▶ Records:

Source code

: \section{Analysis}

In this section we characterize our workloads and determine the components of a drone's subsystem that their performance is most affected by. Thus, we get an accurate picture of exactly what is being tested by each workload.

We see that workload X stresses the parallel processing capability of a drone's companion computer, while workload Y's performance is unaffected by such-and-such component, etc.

--

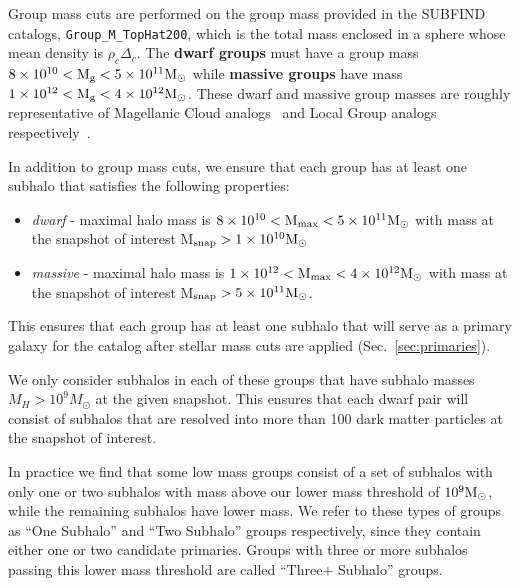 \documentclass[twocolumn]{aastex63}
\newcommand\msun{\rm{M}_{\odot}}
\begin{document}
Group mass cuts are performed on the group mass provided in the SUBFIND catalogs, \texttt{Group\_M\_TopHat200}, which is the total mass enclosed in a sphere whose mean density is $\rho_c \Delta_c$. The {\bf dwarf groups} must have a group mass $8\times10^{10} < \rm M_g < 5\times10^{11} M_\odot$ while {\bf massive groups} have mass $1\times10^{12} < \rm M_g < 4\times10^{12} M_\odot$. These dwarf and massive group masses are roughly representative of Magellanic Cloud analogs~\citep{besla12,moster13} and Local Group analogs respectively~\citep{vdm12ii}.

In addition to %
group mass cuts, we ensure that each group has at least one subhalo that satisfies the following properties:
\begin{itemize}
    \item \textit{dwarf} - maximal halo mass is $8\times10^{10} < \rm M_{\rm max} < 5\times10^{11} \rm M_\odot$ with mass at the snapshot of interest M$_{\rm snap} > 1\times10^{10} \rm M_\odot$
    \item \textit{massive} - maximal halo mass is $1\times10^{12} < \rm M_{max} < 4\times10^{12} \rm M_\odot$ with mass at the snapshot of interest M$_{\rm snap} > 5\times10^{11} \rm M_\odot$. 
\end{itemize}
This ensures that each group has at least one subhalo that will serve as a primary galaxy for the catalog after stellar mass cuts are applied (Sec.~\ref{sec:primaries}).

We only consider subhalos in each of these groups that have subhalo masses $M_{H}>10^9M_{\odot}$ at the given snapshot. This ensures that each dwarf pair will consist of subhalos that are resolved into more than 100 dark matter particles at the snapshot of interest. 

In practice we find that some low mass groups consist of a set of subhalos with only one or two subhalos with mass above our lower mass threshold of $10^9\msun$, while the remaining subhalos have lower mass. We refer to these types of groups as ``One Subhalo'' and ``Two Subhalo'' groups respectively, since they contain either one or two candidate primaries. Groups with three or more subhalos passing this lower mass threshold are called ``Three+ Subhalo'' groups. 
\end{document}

--

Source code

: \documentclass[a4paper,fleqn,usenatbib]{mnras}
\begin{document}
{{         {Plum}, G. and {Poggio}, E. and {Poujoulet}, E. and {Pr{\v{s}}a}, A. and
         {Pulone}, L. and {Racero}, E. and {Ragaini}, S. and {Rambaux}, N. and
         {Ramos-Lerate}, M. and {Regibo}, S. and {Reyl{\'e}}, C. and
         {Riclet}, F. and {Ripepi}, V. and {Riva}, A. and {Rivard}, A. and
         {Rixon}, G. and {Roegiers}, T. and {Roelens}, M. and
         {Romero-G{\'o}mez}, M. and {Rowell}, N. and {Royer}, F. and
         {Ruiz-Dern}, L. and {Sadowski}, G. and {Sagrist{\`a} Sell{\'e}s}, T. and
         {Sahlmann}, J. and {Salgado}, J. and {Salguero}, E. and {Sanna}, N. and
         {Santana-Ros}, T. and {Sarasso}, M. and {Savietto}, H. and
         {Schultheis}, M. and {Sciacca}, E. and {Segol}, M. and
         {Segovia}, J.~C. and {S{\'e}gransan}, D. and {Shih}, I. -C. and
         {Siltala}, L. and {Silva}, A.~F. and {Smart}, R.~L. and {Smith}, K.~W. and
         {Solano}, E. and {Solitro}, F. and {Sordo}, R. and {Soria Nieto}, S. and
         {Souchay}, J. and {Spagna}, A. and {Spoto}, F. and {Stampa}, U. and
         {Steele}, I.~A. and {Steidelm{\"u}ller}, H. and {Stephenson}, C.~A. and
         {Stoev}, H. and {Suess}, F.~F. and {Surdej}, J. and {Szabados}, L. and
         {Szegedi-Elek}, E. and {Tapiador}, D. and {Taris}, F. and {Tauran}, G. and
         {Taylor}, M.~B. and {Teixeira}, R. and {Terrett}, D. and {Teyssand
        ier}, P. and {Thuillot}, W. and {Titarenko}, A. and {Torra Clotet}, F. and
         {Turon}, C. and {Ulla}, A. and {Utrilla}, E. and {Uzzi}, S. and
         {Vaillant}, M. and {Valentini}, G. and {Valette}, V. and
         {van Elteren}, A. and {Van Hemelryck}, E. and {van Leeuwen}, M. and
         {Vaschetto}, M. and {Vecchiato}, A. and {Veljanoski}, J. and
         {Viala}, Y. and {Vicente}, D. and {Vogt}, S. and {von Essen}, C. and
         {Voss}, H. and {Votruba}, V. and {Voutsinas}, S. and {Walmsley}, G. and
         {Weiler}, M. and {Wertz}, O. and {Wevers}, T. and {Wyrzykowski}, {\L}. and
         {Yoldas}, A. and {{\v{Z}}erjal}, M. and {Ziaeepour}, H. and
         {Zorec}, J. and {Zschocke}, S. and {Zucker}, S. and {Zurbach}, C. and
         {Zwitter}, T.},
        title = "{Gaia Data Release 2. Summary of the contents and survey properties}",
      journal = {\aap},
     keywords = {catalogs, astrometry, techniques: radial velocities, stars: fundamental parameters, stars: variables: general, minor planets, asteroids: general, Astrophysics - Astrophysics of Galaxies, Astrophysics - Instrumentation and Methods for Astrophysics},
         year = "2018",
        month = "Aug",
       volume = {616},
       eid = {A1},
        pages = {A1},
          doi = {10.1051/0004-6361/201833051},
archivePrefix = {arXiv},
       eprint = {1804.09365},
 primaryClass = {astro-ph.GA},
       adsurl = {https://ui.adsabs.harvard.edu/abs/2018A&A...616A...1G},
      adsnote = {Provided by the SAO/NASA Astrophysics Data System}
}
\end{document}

▶ Work task: List all lines from the entries that include the word "least".

▶ Exercise result:
group mass cuts, we ensure that each group has at least one subhalo that satisfies the following properties:
This ensures that each group has at least one subhalo that will serve as a primary galaxy for the catalog after stellar mass cuts are applied (Sec.~\ref{sec:primaries}).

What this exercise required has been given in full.